Tuneful, hook-laden, and loaded with perfect pop songs, what’s not to like? Plus, you get to hear the voices of the dearly departed Harry Nilsson and Davy Jones on 13 new songs. Much better than their last, dreadful 80’s reunion. -Alan’s pick

Blackstar by David Bowie
David Bowie’s heavy, difficult, yet meditative industrial art-rock masterpiece recorded as he was dying from liver cancer.

Bowie recorded Blackstar to say goodbye. No one, including the musicians, knew this. They may have been distracted by this inspired genius incorporating hip-hop, jazz, folk, etc., into a stunning, sad, and beautifully dark album. Best of the year. -Alan’s pick

Everybody Wants by The Struts
Rock music with toe-tapping melodies, clever lyrics, and attitude.

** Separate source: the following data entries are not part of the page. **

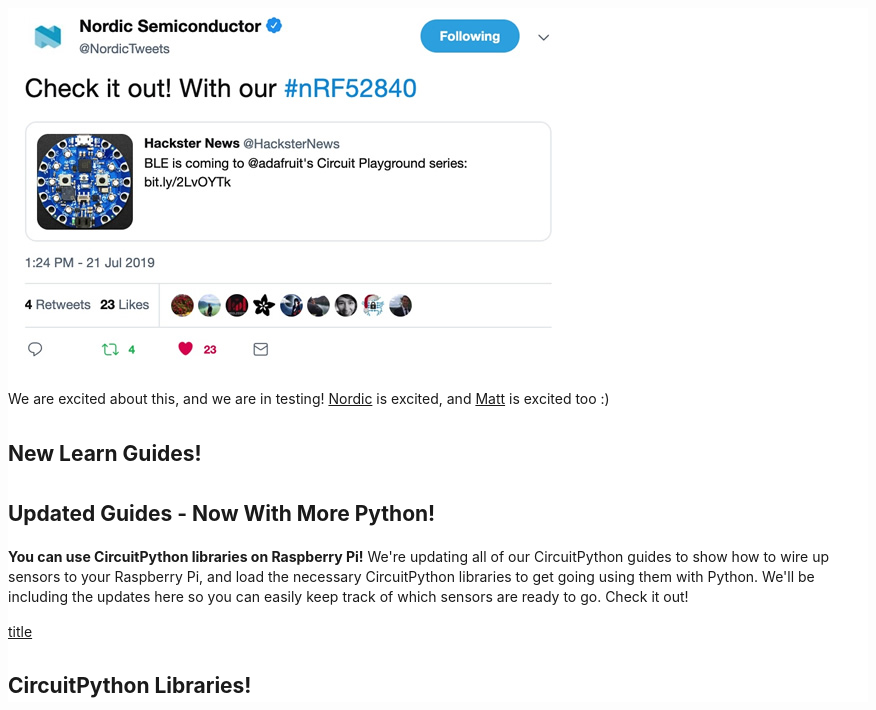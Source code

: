 [![Circuit Playground Bluefruit - Bluetooth Low Energy](../assets/07232019/72319cpxbtle03.jpg)](https://www.adafruit.com/product/4333)

We are excited about this, and we are in testing! [Nordic](https://twitter.com/NordicTweets/status/1152992808795561984) is excited, and [Matt](https://twitter.com/matt_trentini/status/1152476926184833024) is excited too :)

## New Learn Guides!



## Updated Guides - Now With More Python!

**You can use CircuitPython libraries on Raspberry Pi!** We're updating all of our CircuitPython guides to show how to wire up sensors to your Raspberry Pi, and load the necessary CircuitPython libraries to get going using them with Python. We'll be including the updates here so you can easily keep track of which sensors are ready to go. Check it out!

[title](url)

## CircuitPython Libraries!

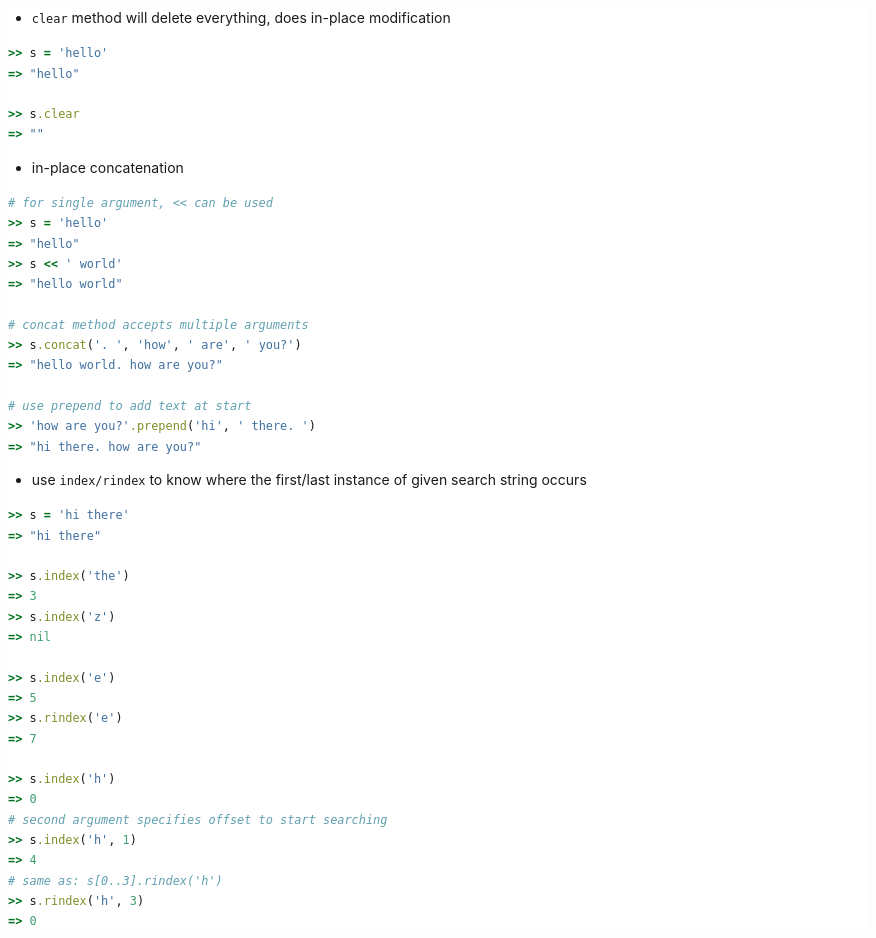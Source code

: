 
* `clear` method will delete everything, does in-place modification

```ruby
>> s = 'hello'
=> "hello"

>> s.clear
=> ""
```

* in-place concatenation

```ruby
# for single argument, << can be used
>> s = 'hello'
=> "hello"
>> s << ' world'
=> "hello world"

# concat method accepts multiple arguments
>> s.concat('. ', 'how', ' are', ' you?')
=> "hello world. how are you?"

# use prepend to add text at start
>> 'how are you?'.prepend('hi', ' there. ')
=> "hi there. how are you?"
```

* use `index/rindex` to know where the first/last instance of given search string occurs

```ruby
>> s = 'hi there'
=> "hi there"

>> s.index('the')
=> 3
>> s.index('z')
=> nil

>> s.index('e')
=> 5
>> s.rindex('e')
=> 7

>> s.index('h')
=> 0
# second argument specifies offset to start searching
>> s.index('h', 1)
=> 4
# same as: s[0..3].rindex('h')
>> s.rindex('h', 3)
=> 0
```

ROCK IS NOT DEAD. Anyone who has told you that needs this CD. Lead singer Luke Spiller has an amazing vocal range, guitarist Adam Slack has some hot licks, and the whole band is covered in glitter and yelling at me– and I love it. -Carol’s pick

m2

Laurie Berkner’s Favorite Classic Kids’ Songs by Laurie Berkner Band
Laurie Berkner presents a treasure trove of well-loved traditional children’s songs plus six of her most popular originals.

This is classic kid’s music at its best!  From “Alouette” to “Zodiac,” these songs have great arrangements and delivery. Not just kiddie music, you’ll love it too. Fantastic! -Leslie’s pick

Puberty 2 by Mitski
Gritty but lovely indie rock.

Mitski Miyawaki explores love, loss, anxiety, and depression in this emotionally-raw album. -Lisa’s pick

Habib Galbi by A-Wa
Three sisters with a love for electronic music, reggae, and Yemenite women’s chants.

It’s a really fun, upbeat, dancy album. -Lisa’s pick

m3

Awo by uKanDanz
This group considers their style “Ethiopian Crunch Music,” which is a wonderful combination of world music styles.

It’s a thoroughly-satisfying mashup of metal and hard rock guitar riffs and power chords; a blues and jazz horn section; and amazing vocals that expressively wail, croon, and keen. -Lisa’s pick

LateNightTales by Ólafur Arnalds
Down-tempo dreamscapes with some trip hop beats interspersed.

Fans of Bjork, Prefuse 73, and Sigur Rós would probably be into it. ‘Icelandic’ would be the best adjective to describe this album. -Lisa’s pick

No Manchester by Mexrrissey
A bit mariachi, a little bit rock and roll – all Morrissey.

I love the variety of artists and styles used to cover some very well-known Morrissey hits. Dedicated fans and those only slightly familiar with his work will find something to enjoy. -Lisa’s pick

m4

Buenaventura by La Santa Cecilia
A fusion of Latin jazz, rock, Mexican folk music, rockabilly, and more.

Toe-tapping tracks are full of guitars, horns, accordion, and gusty bluesy vocals in Spanish and English. -Lisa’s pick

The Impossible Kid by Aesop Rock
This is the kind of hip-hop album that you’ll listen to a hundred times and probably notice something different each time.

Intricate, powerful rhymes do acrobatics with the English language, making the listener sit up and take notice. -Lisa’s pick

Adore Life by Savages
Adore Life is a solid rock album that brings to mind the likes of Joan Jett, The Pixies, and Fugazi.

I really appreciated the progression of the album; it has the ability to rip things apart and then slow everything down with a lyrical and melodious groove. -Lisa’s pick

m5

Outskirts of Love by Shemekia Copeland
A fiery, driving mix of blues, rock, and soul.

It’s the type of album you want to listen to on repeat. -Lisa’s pick

Tower Music by Joseph Bertolozzi
A hard album to define! This album was made by using the Eiffel Tower as a percussion instrument.

The music is somehow lively and minimal at the same time. It really is impressive how intricate each track is, and the range of sounds the artist was able to create using the iconic landmark. -Lisa’s pick

Love & Hate by Michael Kiwanuka
First and foremost a soul album, but with hints of rock, blues, gospel, and even a kind of classic rock feel at times.